New company set up to develop CAM project
A new company will be set up to develop plans for the proposed Cambridgeshire Autonomous Metro (CAM).
The Cambridgeshire and Peterborough Combined Authority board voted on Wednesday, August 5 to incorporate a company to act as a special purpose vehicle (SPV) for the project.
It will act as “lead entity” though some project decisions will be made by the board, made up of council leaders from across the county.
The board also approved £2million to set up the company – £1million from its capital fund, and an application for £1million to the Combined Authority’s local growth fund. Further specifics will be confirmed in September, including the chairman and board members.
Kim Sawyer, joint chief executive of the Combined Authority, said it intends to present a revised business plan and financial plan in September for this company over the next four years.
Also coming back to the board will be “an agreement on how we can continue working with our partners,” which includes the Greater Cambridge Partnership, which has been publicly criticised by mayor James Palmer in disputes over the metro.
The leader of Cambridge City Council, Lewis Herbert, voted against setting up the new company, and South Cambridgeshire District Council leader Bridget Smith abstained. Both say they support the metro project but questioned the process and timing of the decision to create the company. County council leader Steve Count said it was “borderline” as to whether now is the right time for the new company.
The board also heard the outline business case for the CAM is delayed and will not be ready this month as anticipated. Mr Palmer said it is expected in January following “a significant piece of work” from the technical advisory committee which questions the affordability of the Combined Authority’s current vision for the plan, and instead suggests using smaller vehicles, which could reduce the estimated cost by more than half to less than £2billion.
Cllr Herbert said the latest technology report proposes something “quite different” to the vision last presented to the board in the strategic outline business case.
“I’m as enthusiastic about the metro as you are and other members of the Combined Authority,” Cllr Herbert said, but he said his “core concern” is that the project currently lacks a clear definition and that the elected Combined Authority – not the company – should progress the scheme further for now.
He said: “Call me old fashioned, but I believe that we need to know what it is, and where it’s going, and how it’s going to be funded before we start setting up what is a very expensive administration. It’s the Combined Authority’s job to define what it is and what our priorities are for it.”
He added: “I do not think this is the right time. It isn’t that I don’t believe there is a need for such a vehicle, but I think it’s for this board and for the Combined Authority to provide the leadership and get to the point of resolving what it is.

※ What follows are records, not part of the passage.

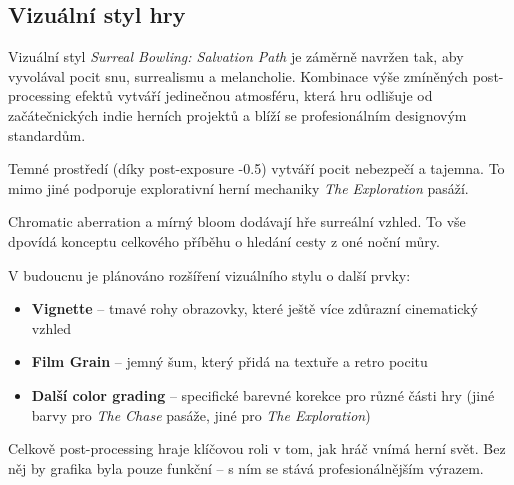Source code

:\subsection{Vizuální styl hry}
\label{sec:vizualni-styl-hry}

Vizuální styl \emph{Surreal Bowling: Salvation Path} je záměrně navržen tak, aby vyvolával pocit snu, surrealismu a melancholie. Kombinace výše zmíněných post-processing efektů vytváří jedinečnou atmosféru, která hru odlišuje od začátečnických indie herních projektů a blíží se profesionálním designovým standardům.

Temné prostředí (díky post-exposure -0.5) vytváří pocit nebezpečí a tajemna. To mimo jiné podporuje explorativní herní mechaniky \emph{The Exploration} pasáží.

Chromatic aberration a mírný bloom dodávají hře surreální vzhled. To vše dpovídá konceptu celkového příběhu o hledání cesty z oné noční můry.

V budoucnu je plánováno rozšíření vizuálního stylu o další prvky:
\begin{itemize}
    \item \textbf{Vignette} -- tmavé rohy obrazovky, které ještě více zdůrazní cinematický vzhled
    \item \textbf{Film Grain} -- jemný šum, který přidá na textuře a retro pocitu
    \item \textbf{Další color grading} -- specifické barevné korekce pro různé části hry (jiné barvy pro \emph{The Chase} pasáže, jiné pro \emph{The Exploration})
\end{itemize}

Celkově post-processing hraje klíčovou roli v tom, jak hráč vnímá herní svět. Bez něj by grafika byla pouze funkční -- s ním se stává profesionálnějším výrazem.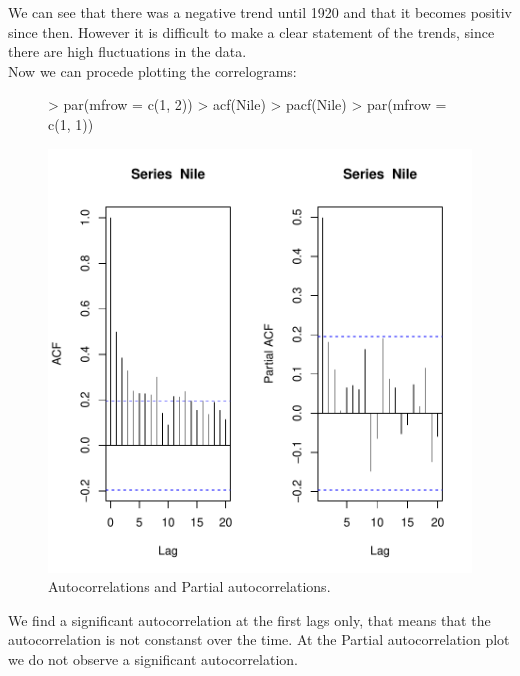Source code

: \documentclass[11pt, a4paper]{article} %
\begin{document}
\noindent We can see that there was a negative trend until 1920 and that it becomes positiv since then. However it is difficult to make a clear statement of the trends, since there are high fluctuations in the data.\\


\noindent Now we can procede plotting the correlograms:
\begin{figure}
\centering
\begin{Schunk}
\begin{Sinput}
> par(mfrow = c(1, 2))
> acf(Nile)
> pacf(Nile)
> par(mfrow = c(1, 1))
\end{Sinput}
\end{Schunk}
\includegraphics{alles-035}
\caption{Autocorrelations and Partial autocorrelations.}
\end{figure}

\noindent We find a significant autocorrelation at the first lags only, that means that the autocorrelation is not constanst over the time. 
At the Partial autocorrelation plot we do not observe a significant autocorrelation. 
\end{document}
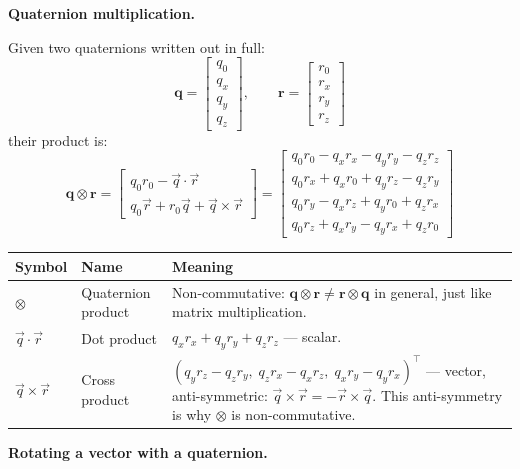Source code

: \documentclass[12pt, a4paper]{article}
\begin{document}
\textbf{Quaternion multiplication.}

Given two quaternions written out in full:
\[
  \mathbf{q}
  = \begin{bmatrix} q_0 \\ q_x \\ q_y \\ q_z \end{bmatrix},
  \qquad
  \mathbf{r}
  = \begin{bmatrix} r_0 \\ r_x \\ r_y \\ r_z \end{bmatrix}
\]
their product is:
\[
  \mathbf{q} \otimes \mathbf{r}
  = \begin{bmatrix}
      q_0 r_0 - \vec{q}\cdot\vec{r} \\
      q_0\vec{r} + r_0\vec{q} + \vec{q}\times\vec{r}
    \end{bmatrix}
  = \begin{bmatrix}
      q_0 r_0 - q_x r_x - q_y r_y - q_z r_z \\
      q_0 r_x + q_x r_0 + q_y r_z - q_z r_y \\
      q_0 r_y - q_x r_z + q_y r_0 + q_z r_x \\
      q_0 r_z + q_x r_y - q_y r_x + q_z r_0
    \end{bmatrix}
\]

\begin{center}
\begin{tabular}{@{} l p{3.0cm} p{7.5cm} @{}}
  \toprule
  Symbol & Name & Meaning \\
  \midrule
  $\otimes$ & Quaternion product &
    Non-commutative: $\mathbf{q}\otimes\mathbf{r} \neq
    \mathbf{r}\otimes\mathbf{q}$ in general, just like matrix
    multiplication. \\[3pt]
  $\vec{q}\cdot\vec{r}$ & Dot product &
    $q_x r_x + q_y r_y + q_z r_z$ --- scalar. \\[3pt]
  $\vec{q}\times\vec{r}$ & Cross product &
    $(q_y r_z - q_z r_y,\; q_z r_x - q_x r_z,\; q_x r_y - q_y r_x)^\top$
    --- vector, anti-symmetric: $\vec{q}\times\vec{r} = -\vec{r}\times
    \vec{q}$.
    This anti-symmetry is why $\otimes$ is non-commutative. \\
  \bottomrule
\end{tabular}
\end{center}

\textbf{Rotating a vector with a quaternion.}
\end{document}
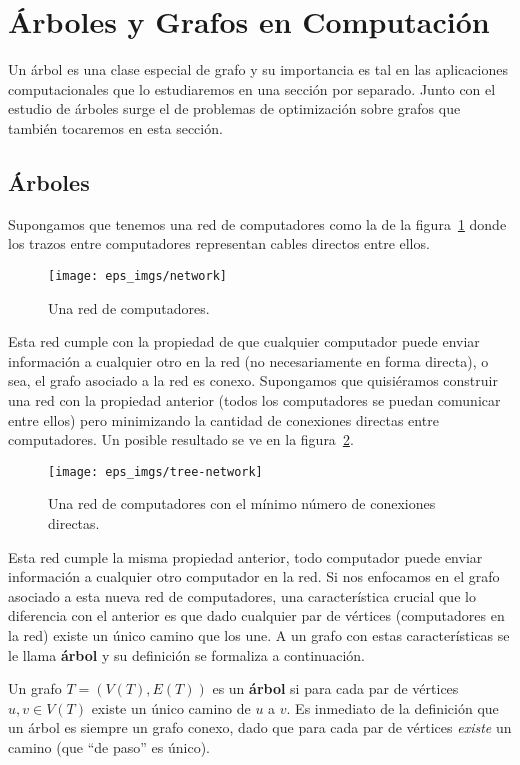 \section{Árboles y Grafos en Computación}

Un árbol es una clase especial de grafo y su importancia es tal en las aplicaciones computacionales que lo estudiaremos en una sección por separado.
Junto con el estudio de árboles surge el de problemas de optimización sobre grafos que también tocaremos en esta sección.

\subsection{Árboles}

Supongamos que tenemos una red de computadores como la de la figura~\ref{fig:network} donde los trazos entre computadores representan cables directos entre ellos.
\begin{figure}[h!]
\centering
\texttt{[image: eps\_imgs/network]}
\caption{Una red de computadores.}
\label{fig:network}
\end{figure}
Esta red cumple con la propiedad de que cualquier computador puede enviar información a cualquier otro en la red (no necesariamente en forma directa), o sea, el grafo asociado a la red es conexo.
Supongamos que quisiéramos construir una red con la propiedad anterior (todos los computadores se puedan comunicar entre ellos) pero minimizando la cantidad de conexiones directas entre computadores.
Un posible resultado se ve en la figura~\ref{fig:tree-network}.
\begin{figure}[h!]
\centering
\texttt{[image: eps\_imgs/tree-network]}
\caption{Una red de computadores con el mínimo número de conexiones directas.}
\label{fig:tree-network}
\end{figure}
Esta red cumple la misma propiedad anterior, todo computador puede enviar información a cualquier otro computador en la red.
Si nos enfocamos en el grafo asociado a esta nueva red de computadores, una característica crucial que lo diferencia con el anterior es que dado cualquier par de vértices (computadores en la red) existe un único camino que los une.
A un grafo con estas características se le llama {\bf árbol} y su definición se formaliza a continuación.

\begin{definicion}
Un grafo $T=(V(T),E(T))$ es un {\bf árbol} si para cada par de vértices $u,v\in V(T)$ existe un único camino de $u$ a $v$.
Es inmediato de la definición que un árbol es siempre un grafo conexo, dado que para cada par de vértices \emph{existe} un camino (que ``de paso'' es único).
\end{definicion}

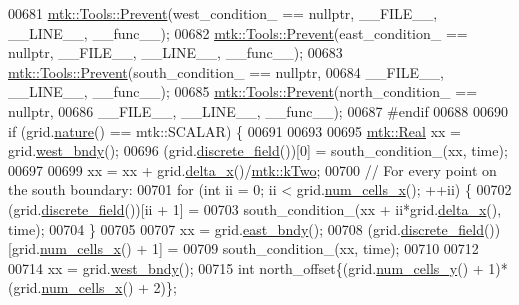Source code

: \begin{DoxyCode}
00681   \hyperlink{classmtk_1_1Tools_a332324c6f25e66be9dff48c5987a3b9f}{mtk::Tools::Prevent}(west\_condition\_ == \textcolor{keyword}{nullptr}, \_\_FILE\_\_, \_\_LINE\_\_, \_\_func\_\_);
00682   \hyperlink{classmtk_1_1Tools_a332324c6f25e66be9dff48c5987a3b9f}{mtk::Tools::Prevent}(east\_condition\_ == \textcolor{keyword}{nullptr}, \_\_FILE\_\_, \_\_LINE\_\_, \_\_func\_\_);
00683   \hyperlink{classmtk_1_1Tools_a332324c6f25e66be9dff48c5987a3b9f}{mtk::Tools::Prevent}(south\_condition\_ == \textcolor{keyword}{nullptr},
00684                       \_\_FILE\_\_, \_\_LINE\_\_, \_\_func\_\_);
00685   \hyperlink{classmtk_1_1Tools_a332324c6f25e66be9dff48c5987a3b9f}{mtk::Tools::Prevent}(north\_condition\_ == \textcolor{keyword}{nullptr},
00686                       \_\_FILE\_\_, \_\_LINE\_\_, \_\_func\_\_);
00687 \textcolor{preprocessor}{  #endif}
00688 
00690   \textcolor{keywordflow}{if} (grid.\hyperlink{classmtk_1_1UniStgGrid2D_a99a3a9cdb05b7306be99bde935509e30}{nature}() == mtk::SCALAR) \{
00691 
00693 
00695     \hyperlink{group__c01-roots_gac080bbbf5cbb5502c9f00405f894857d}{mtk::Real} xx = grid.\hyperlink{classmtk_1_1UniStgGrid2D_af2b1712387ded85edaf2b64617d3fc13}{west\_bndy}();
00696     (grid.\hyperlink{classmtk_1_1UniStgGrid2D_a3e72d59843a3f9c5e47da07e5850dfe0}{discrete\_field}())[0] = south\_condition\_(xx, time);
00697 
00699     xx = xx + grid.\hyperlink{classmtk_1_1UniStgGrid2D_aca4710004c4a7da6a9e8fd6ab32a691f}{delta\_x}()/\hyperlink{group__c01-roots_gaf39c2d851a2db744f4feb1c5ab3ec2cf}{mtk::kTwo};
00700     \textcolor{comment}{// For every point on the south boundary:}
00701     \textcolor{keywordflow}{for} (\textcolor{keywordtype}{int} ii = 0; ii < grid.\hyperlink{classmtk_1_1UniStgGrid2D_a2d182866a398aba8e4829590e85bf939}{num\_cells\_x}(); ++ii) \{
00702       (grid.\hyperlink{classmtk_1_1UniStgGrid2D_a3e72d59843a3f9c5e47da07e5850dfe0}{discrete\_field}())[ii + 1] =
00703         south\_condition\_(xx + ii*grid.\hyperlink{classmtk_1_1UniStgGrid2D_aca4710004c4a7da6a9e8fd6ab32a691f}{delta\_x}(), time);
00704     \}
00705 
00707     xx = grid.\hyperlink{classmtk_1_1UniStgGrid2D_a03f689eb29a6369b82ce1207c655d5ff}{east\_bndy}();
00708     (grid.\hyperlink{classmtk_1_1UniStgGrid2D_a3e72d59843a3f9c5e47da07e5850dfe0}{discrete\_field}())[grid.\hyperlink{classmtk_1_1UniStgGrid2D_a2d182866a398aba8e4829590e85bf939}{num\_cells\_x}() + 1] =
00709       south\_condition\_(xx, time);
00710 
00712 
00714     xx = grid.\hyperlink{classmtk_1_1UniStgGrid2D_af2b1712387ded85edaf2b64617d3fc13}{west\_bndy}();
00715     \textcolor{keywordtype}{int} north\_offset\{(grid.\hyperlink{classmtk_1_1UniStgGrid2D_aed05a801cc9a76dba0ff203cea58a61a}{num\_cells\_y}() + 1)*(grid.\hyperlink{classmtk_1_1UniStgGrid2D_a2d182866a398aba8e4829590e85bf939}{num\_cells\_x}() + 2)\};

\end{DoxyCode}
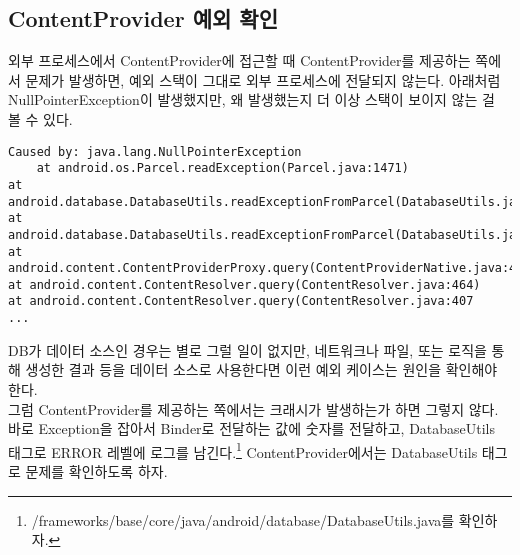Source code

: \subsection{ContentProvider 예외 확인}
외부 프로세스에서 ContentProvider에 접근할 때 ContentProvider를 제공하는 쪽에서 문제가 발생하면, 예외 스택이 그대로 외부 프로세스에 전달되지 않는다.
아래처럼 NullPointerException이 발생했지만, 왜 발생했는지 더 이상 스택이 보이지 않는 걸 볼 수 있다.
\begin{lstlisting}[frame=single] 
Caused by: java.lang.NullPointerException 
	at android.os.Parcel.readException(Parcel.java:1471) 
at android.database.DatabaseUtils.readExceptionFromParcel(DatabaseUtils.java:185) 
at android.database.DatabaseUtils.readExceptionFromParcel(DatabaseUtils.java:137) 
at android.content.ContentProviderProxy.query(ContentProviderNative.java:413) 
at android.content.ContentResolver.query(ContentResolver.java:464) 
at android.content.ContentResolver.query(ContentResolver.java:407
...
\end{lstlisting}
DB가 데이터 소스인 경우는 별로 그럴 일이 없지만, 네트워크나 파일, 또는 로직을 통해 생성한 결과 등을 데이터 소스로 사용한다면 이런 예외 케이스는 원인을 확인해야 한다.\\

그럼 ContentProvider를 제공하는 쪽에서는 크래시가 발생하는가 하면 그렇지 않다. 바로 Exception을 잡아서 Binder로 전달하는 값에 숫자를 전달하고, DatabaseUtils 태그로 ERROR 레벨에 로그를 남긴다.\footnote{/frameworks/base/core/java/android/database/DatabaseUtils.java를 확인하자.}
ContentProvider에서는 DatabaseUtils 태그로 문제를 확인하도록 하자.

In terms of salaries and overheads, I just think we are being asked in a way to buy a pig in a poke, because we just don’t know exactly what the overheads and costs are.”
Cllr Smith said: “There seems to be an incredible rush to get this done. Why now? Why rush in this way?”
The leader of East Cambridgeshire District Council, Anna Bailey, said: “If we are committed to CAM, and I certainly am, we absolutely have to go for this and we have to have the right resources to deliver it.”
Mr Palmer said creating the company is an “extraordinary step”.
“I understand that some may be nervous about it. Some may say, why the rush,” he said. “If we do not sort out the transport system by 2030 the economy will begin to go backwards – that’s the rush.
“Why we are setting up this special purpose vehicle is because we have gone out to the very best and brightest minds in the country, people who have delivered on major infrastructure projects across the world, and we have heeded their advice to set up this special purpose vehicle. We are doing what has been recommended to us.
“You have to look to world experts, and you have to listen to them, and this special purpose vehicle will allow us to do that. Setting it up now allows us to be in a position when the outline business case is completed that we can move forward at pace – the pace necessary, the rush necessary.”